[Dataset excerpts — start]
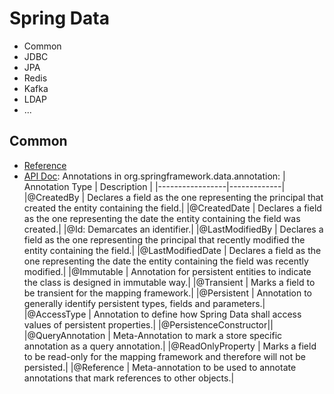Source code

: # Spring Data
- Common
- JDBC
- JPA
- Redis
- Kafka
- LDAP
- ...

## Common
- [Reference](https://docs.spring.io/spring-data/commons/docs/2.5.6/reference/html/#reference)
- [API Doc](https://docs.spring.io/spring-data/commons/docs/2.5.6/api/): Annotations in org.springframework.data.annotation:
| Annotation Type |	Description |
|-----------------|-------------|
|@CreatedBy | Declares a field as the one representing the principal that created the entity containing the field.|
|@CreatedDate | Declares a field as the one representing the date the entity containing the field was created.|
|@Id: Demarcates an identifier.|
|@LastModifiedBy  | Declares a field as the one representing the principal that recently modified the entity containing the field.|
|@LastModifiedDate |	Declares a field as the one representing the date the entity containing the field was recently modified.|
|@Immutable |	Annotation for persistent entities to indicate the class is designed in immutable way.|
|@Transient |	Marks a field to be transient for the mapping framework.|
|@Persistent |	Annotation to generally identify persistent types, fields and parameters.|
|@AccessType |	Annotation to define how Spring Data shall access values of persistent properties.|
|@PersistenceConstructor||
|@QueryAnnotation |	Meta-Annotation to mark a store specific annotation as a query annotation.|
|@ReadOnlyProperty |	Marks a field to be read-only for the mapping framework and therefore will not be persisted.|
|@Reference |	Meta-annotation to be used to annotate annotations that mark references to other objects.|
[Dataset excerpts — finish]
* Exercise description:
Bring together each line above where the string "entity" turns up.

* Written solution:
|@CreatedBy | Declares a field as the one representing the principal that created the entity containing the field.|
|@CreatedDate | Declares a field as the one representing the date the entity containing the field was created.|
|@LastModifiedBy  | Declares a field as the one representing the principal that recently modified the entity containing the field.|
|@LastModifiedDate |	Declares a field as the one representing the date the entity containing the field was recently modified.|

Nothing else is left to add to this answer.